Only the lines from the top of the records below through the line containing "sklonuj je za" should be printed, exactly and without pictures.
_____
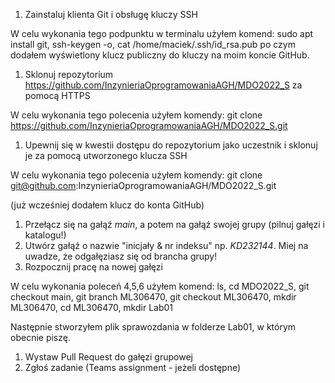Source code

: 1.  Zainstaluj klienta Git i obsługę kluczy SSH

W celu wykonania tego podpunktu w terminalu użyłem komend: sudo apt
install git, ssh-keygen -o, cat /home/maciek/.ssh/id\_rsa.pub po czym
dodałem wyświetlony klucz publiczny do kluczy na moim koncie GitHub.

1.  Sklonuj repozytorium
    <https://github.com/InzynieriaOprogramowaniaAGH/MDO2022_S> za pomocą
    HTTPS

W celu wykonania tego polecenia użyłem komendy: git clone
<https://github.com/InzynieriaOprogramowaniaAGH/MDO2022_S.git>

1.  Upewnij się w kwestii dostępu do repozytorium jako uczestnik i
    sklonuj je za pomocą utworzonego klucza SSH

W celu wykonania tego polecenia użyłem komendy: git clone
git@github.com:InzynieriaOprogramowaniaAGH/MDO2022\_S.git

(już wcześniej dodałem klucz do konta GitHub)

1.  Przełącz się na gałąź *main*, a potem na gałąź swojej grupy (pilnuj
    gałęzi i katalogu!)
2.  Utwórz gałąź o nazwie "inicjały & nr indeksu" np. *KD232144*. Miej
    na uwadze, że odgałęziasz się od brancha grupy!
3.  Rozpocznij pracę na nowej gałęzi

W celu wykonania poleceń 4,5,6 użyłem komend: ls, cd MDO2022\_S, git
checkout main, git branch ML306470, git checkout ML306470, mkdir
ML306470, cd ML306470, mkdir Lab01

Następnie stworzyłem plik sprawozdania w folderze Lab01, w którym
obecnie piszę.

1.  Wystaw Pull Request do gałęzi grupowej
2.  Zgłoś zadanie (Teams assignment - jeżeli dostępne)
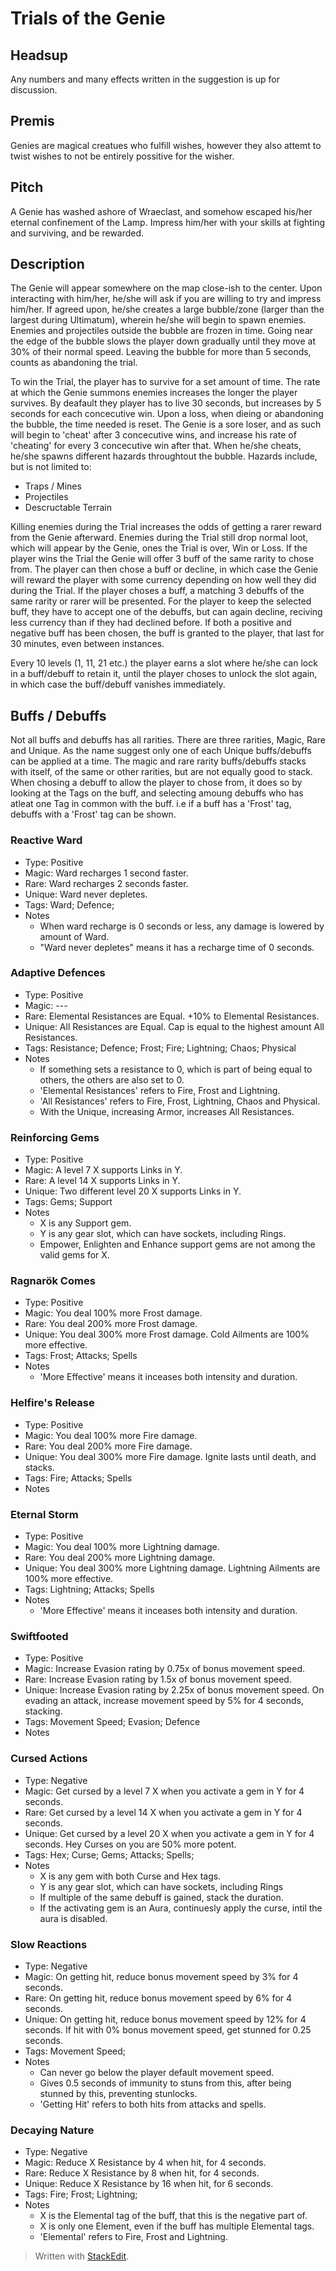 ﻿# Trials of the Genie
## Headsup
Any numbers and many effects written in the suggestion is up for discussion.
## Premis
Genies are magical creatues who fulfill wishes, however they also attemt to twist wishes to not be entirely possitive for the wisher.
## Pitch
A Genie has washed ashore of Wraeclast, and somehow escaped his/her eternal confinement of the Lamp. Impress him/her with your skills at fighting and surviving, and be rewarded.
## Description
The Genie will appear somewhere on the map close-ish to the center. Upon interacting with him/her, he/she will ask if you are willing to try and impress him/her. 
If agreed upon, he/she creates a large bubble/zone (larger than the largest during Ultimatum), wherein he/she will begin to spawn enemies. Enemies and projectiles outside the bubble are frozen in time. Going near the edge of the bubble slows the player down gradually until they move at 30% of their normal speed. Leaving the bubble for more than 5 seconds, counts as abandoning the trial.

To win the Trial, the player has to survive for a set amount of time. The rate at which the Genie summons enemies increases the longer the player survives. By deafault they player has to live 30 seconds, but increases by 5 seconds for each concecutive win. Upon a loss, when dieing or abandoning the bubble, the time needed is reset.
The Genie is a sore loser, and as such will begin to 'cheat' after 3 concecutive wins, and increase his rate of 'cheating' for every 3 concecutive win after that. When he/she cheats, he/she spawns different hazards throughtout the bubble. Hazards include, but is not limited to:
- Traps / Mines
- Projectiles
- Descructable Terrain

Killing enemies during the Trial increases the odds of getting a rarer reward from the Genie afterward. Enemies during the Trial still drop normal loot, which will appear by the Genie, ones the Trial is over, Win or Loss.
If the player wins the Trial the Genie will offer 3 buff of the same rarity to chose from. The player can then chose a buff or decline, in which case the Genie will reward the player with some currency depending on how well they did during the Trial.
If the player choses a buff, a matching 3 debuffs of the same rarity or rarer will be presented. For the player to keep the selected buff, they have to accept one of the debuffs, but can again decline, reciving less currency than if they had declined before.
If both a positive and negative buff has been chosen, the buff is granted to the player, that last for 30 minutes, even between instances.

Every 10 levels (1, 11, 21 etc.) the player earns a slot where he/she can lock in a buff/debuff to retain it, until the player choses to unlock the slot again, in which case the buff/debuff vanishes immediately.

## Buffs / Debuffs
Not all buffs and debuffs has all rarities. There are three rarities, Magic, Rare and Unique. As the name suggest only one of each Unique buffs/debuffs can be applied at a time. The magic and rare rarity buffs/debuffs stacks with itself, of the same or other rarities, but are not equally good to stack.
When chosing a debuff to allow the player to chose from, it does so by looking at the Tags on the buff, and selecting amoung debuffs who has atleat one Tag in common with the buff. i.e if a buff has a 'Frost' tag, debuffs with a 'Frost' tag can be shown.  
### Reactive Ward
- Type: Positive
- Magic: Ward recharges 1 second faster.
- Rare: Ward recharges 2 seconds faster.
- Unique: Ward never depletes. 
- Tags: Ward; Defence;
- Notes
	- When ward recharge is 0 seconds or less, any damage is lowered by amount of Ward.
	-  "Ward never depletes" means it has a recharge time of 0 seconds.
### Adaptive Defences
- Type: Positive
- Magic: ---
- Rare: Elemental Resistances are Equal. +10% to Elemental Resistances.
- Unique: All Resistances are Equal. Cap is equal to the highest amount All Resistances.
- Tags: Resistance; Defence; Frost; Fire; Lightning; Chaos; Physical
- Notes
	- If something sets a resistance to 0, which is part of being equal to others, the others are also set to 0.
	- 'Elemental Resistances' refers to Fire, Frost and Lightning.
	- 'All Resistances' refers to Fire, Frost, Lightning, Chaos and Physical.
	- With the Unique, increasing Armor, increases All Resistances.
### Reinforcing Gems
- Type: Positive
- Magic: A level 7 X supports Links in Y.
- Rare: A level 14 X supports Links in Y.
- Unique: Two different level 20 X supports Links in Y.
- Tags: Gems; Support
- Notes
	- X is any Support gem.
	- Y is any gear slot, which can have sockets, including Rings.
	- Empower, Enlighten and Enhance support gems are not among the valid gems for X.
### Ragnarök Comes
- Type: Positive
- Magic: You deal 100% more Frost damage.
- Rare: You deal 200% more Frost damage.
- Unique: You deal 300% more Frost damage. Cold Ailments are 100% more effective.
- Tags: Frost; Attacks; Spells
- Notes
	- 'More Effective' means it inceases both intensity and duration.
### Helfire's Release
- Type: Positive
- Magic: You deal 100% more Fire damage.
- Rare: You deal 200% more Fire damage.
- Unique: You deal 300% more Fire damage. Ignite lasts until death, and stacks.
- Tags: Fire; Attacks; Spells
- Notes
### Eternal Storm
- Type: Positive
- Magic: You deal 100% more Lightning damage.
- Rare: You deal 200% more Lightning damage.
- Unique: You deal 300% more Lightning damage. Lightning Ailments are 100% more effective.
- Tags: Lightning; Attacks; Spells
- Notes
	- 'More Effective' means it inceases both intensity and duration.
### Swiftfooted
- Type: Positive
- Magic: Increase Evasion rating by 0.75x of bonus movement speed.
- Rare: Increase Evasion rating by 1.5x of bonus movement speed.
- Unique: Increase Evasion rating by 2.25x of bonus movement speed. On evading an attack, increase movement speed by 5% for 4 seconds, stacking.
- Tags: Movement Speed; Evasion; Defence
- Notes
### Cursed Actions
- Type: Negative
- Magic: Get cursed by a level 7 X when you activate a gem in Y for 4 seconds.
- Rare: Get cursed by a level 14 X when you activate a gem in Y for 4 seconds.
- Unique: Get cursed by a level 20 X when you activate a gem in Y for 4 seconds. Hey Curses on you are 50% more potent.
- Tags: Hex; Curse; Gems; Attacks; Spells;
- Notes
	- X is any gem with both Curse and Hex tags.
	- Y is any gear slot, which can have sockets, including Rings
	- If multiple of the same debuff is gained, stack the duration.
	- If the activating gem is an Aura, continuesly apply the curse, intil the aura is disabled.

### Slow Reactions
- Type: Negative
- Magic: On getting hit, reduce bonus movement speed by 3% for 4 seconds.
- Rare: On getting hit, reduce bonus movement speed by 6% for 4 seconds.
- Unique: On getting hit, reduce bonus movement speed by 12% for 4 seconds. If hit with 0% bonus movement speed, get stunned for 0.25 seconds.
- Tags: Movement Speed;
- Notes
	- Can never go below the player default movement speed.
	- Gives 0.5 seconds of immunity to stuns from this, after being stunned by this, preventing stunlocks.
	- 'Getting Hit' refers to both hits from attacks and spells.

### Decaying Nature
- Type: Negative
- Magic: Reduce X Resistance by 4 when hit, for 4 seconds.
- Rare: Reduce X Resistance by 8 when hit, for 4 seconds.
- Unique: Reduce X Resistance by 16 when hit, for 6 seconds.
- Tags: Fire; Frost; Lightning;
- Notes
	- X is the Elemental tag of the buff, that this is the negative part of.
	- X is only one Element, even if the buff has multiple Elemental tags.
	- 'Elemental' refers to Fire, Frost and Lightning.




> Written with [StackEdit](https://stackedit.io/).
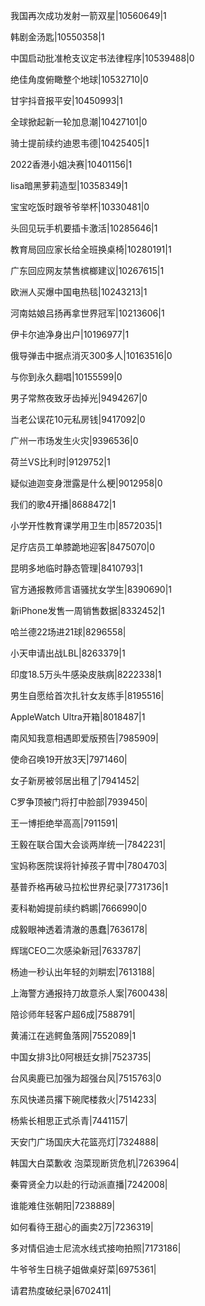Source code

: 我国再次成功发射一箭双星|10560649|1

韩剧金汤匙|10550358|1

中国启动批准枪支议定书法律程序|10539488|0

绝佳角度俯瞰整个地球|10532710|0

甘宇抖音报平安|10450993|1

全球掀起新一轮加息潮|10427101|0

骑士提前续约迪恩韦德|10425405|1

2022香港小姐决赛|10401156|1

lisa暗黑萝莉造型|10358349|1

宝宝吃饭时跟爷爷举杯|10330481|0

头回见玩手机要插卡激活|10285646|1

教育局回应家长给全班换桌椅|10280191|1

广东回应网友禁售槟榔建议|10267615|1

欧洲人买爆中国电热毯|10243213|1

河南姑娘吕扬再拿世界冠军|10213606|1

伊卡尔迪净身出户|10196977|1

俄导弹击中据点消灭300多人|10163516|0

与你到永久翻唱|10155599|0

男子常熬夜致牙齿掉光|9494267|0

当老公误花10元私房钱|9417092|0

广州一市场发生火灾|9396536|0

荷兰VS比利时|9129752|1

疑似迪迦变身泄露是什么梗|9012958|0

我们的歌4开播|8688472|1

小学开性教育课学用卫生巾|8572035|1

足疗店员工单膝跪地迎客|8475070|0

昆明多地临时静态管理|8410793|1

官方通报教师言语骚扰女学生|8390690|1

新iPhone发售一周销售数据|8332452|1

哈兰德22场进21球|8296558|

小天申请出战LBL|8263379|1

印度18.5万头牛感染皮肤病|8222338|1

男生自愿给首次扎针女友练手|8195516|

AppleWatch Ultra开箱|8018487|1

南风知我意相遇即爱版预告|7985909|

使命召唤19开放3天|7971460|

女子新房被邻居出租了|7941452|

C罗争顶被门将打中脸部|7939450|

王一博拒绝举高高|7911591|

王毅在联合国大会谈两岸统一|7842231|

宝妈称医院误将针掉孩子胃中|7804703|

基普乔格再破马拉松世界纪录|7731736|1

麦科勒姆提前续约鹈鹕|7666990|0

成毅眼神透着清澈的愚蠢|7636178|

辉瑞CEO二次感染新冠|7633787|

杨迪一秒认出年轻的刘畊宏|7613188|

上海警方通报持刀故意杀人案|7600438|

陪诊师年轻客户超6成|7588791|

黄浦江在逃鳄鱼落网|7552089|1

中国女排3比0阿根廷女排|7523735|

台风奥鹿已加强为超强台风|7515763|0

东风快递员撂下碗爬楼救火|7514233|

杨紫长相思正式杀青|7441157|

天安门广场国庆大花篮亮灯|7324888|

韩国大白菜歉收 泡菜现断货危机|7263964|

秦霄贤全力以赴的行动派直播|7242008|

谁能难住张朝阳|7238889|

如何看待王甜心的画卖2万|7236319|

多对情侣迪士尼流水线式接吻拍照|7173186|

牛爷爷生日桃子姐做桌好菜|6975361|

请君热度破纪录|6702411|

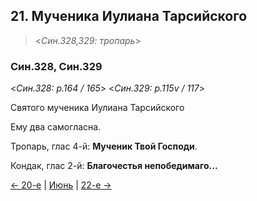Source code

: 
## 21. Мученика Иулиана Тарсийского

> <*Син.328,329: тропарь*>

### Син.328, Син.329

<*Син.328: p.164 / 165*>
<*Син.329: p.115v / 117*>

Святого мученика Иулиана Тарсийского

Ему два самогласна. 

Тропарь, глас 4-й: **Мученик Твой Господи**. 

Кондак, глас 2-й: **Благочестья непобедимаго...**

[← 20-е](06_20_SAB.ru.md) | [Июнь](README.md#21-й) | [22-е →](06_22_SAB.ru.md)

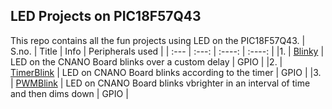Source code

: ## LED Projects on PIC18F57Q43

This repo contains all the fun projects using LED on the PIC18F57Q43.
| S.no. | Title | Info | Peripherals used |
| :--- | :---: | :----: | :----: |
|1. | [Blinky](https://github.com/Metabix/PIC18F57Q43_LED_Examples/tree/main/Blinky.X) | LED on the CNANO Board blinks over a custom delay | GPIO |
|2. | [TimerBlink](https://github.com/Metabix/PIC18F57Q43_LED_Examples/tree/main/TimerBlink.X) | LED on CNANO Board blinks according to the timer | GPIO |
|3. | [PWMBlink](https://github.com/Metabix/PIC18F57Q43_Examples/tree/main/pwmblink.X) | LED on CNANO Board blinks vbrighter in an interval of time and then dims down | GPIO |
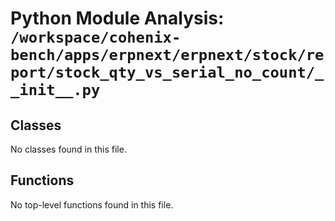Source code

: # Python Module Analysis: `/workspace/cohenix-bench/apps/erpnext/erpnext/stock/report/stock_qty_vs_serial_no_count/__init__.py`

## Classes

No classes found in this file.


## Functions

No top-level functions found in this file.
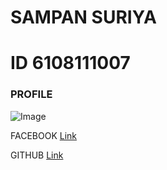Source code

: # SAMPAN SURIYA
# ID 6108111007
### PROFILE
![Image](http://sampan6108111007.github.io/mycool/black.jpg)


FACEBOOK [Link](https://www.facebook.com/profile.php?id=100029279708428)

GITHUB [Link](https://sampan6108111007.github.io/MYPROFILE/hello.htm)
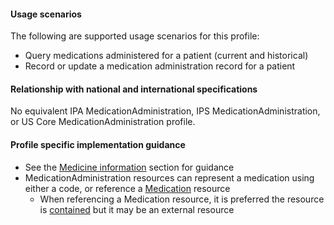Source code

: #### Usage scenarios

The following are supported usage scenarios for this profile:

- Query medications administered for a patient (current and historical)
- Record or update a medication administration record for a patient


#### Relationship with national and international specifications

No equivalent IPA MedicationAdministration, IPS MedicationAdministration, or US Core MedicationAdministration profile.


#### Profile specific implementation guidance
- See the [Medicine information](guidance.html#medicine-information) section for guidance 
- MedicationAdministration resources can represent a medication using either a code, or reference a [Medication](http://hl7.org/fhir/R4/medication.html) resource
  - When referencing a Medication resource, it is preferred the resource is [contained](http://hl7.org/fhir/R4/references.html#contained) but it may be an external resource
_____
Response for this exercise »
Source code

: 1.  Zainstaluj klienta Git i obsługę kluczy SSH

W celu wykonania tego podpunktu w terminalu użyłem komend: sudo apt
install git, ssh-keygen -o, cat /home/maciek/.ssh/id\_rsa.pub po czym
dodałem wyświetlony klucz publiczny do kluczy na moim koncie GitHub.

1.  Sklonuj repozytorium
    <https://github.com/InzynieriaOprogramowaniaAGH/MDO2022_S> za pomocą
    HTTPS

W celu wykonania tego polecenia użyłem komendy: git clone
<https://github.com/InzynieriaOprogramowaniaAGH/MDO2022_S.git>

1.  Upewnij się w kwestii dostępu do repozytorium jako uczestnik i
    sklonuj je za pomocą utworzonego klucza SSH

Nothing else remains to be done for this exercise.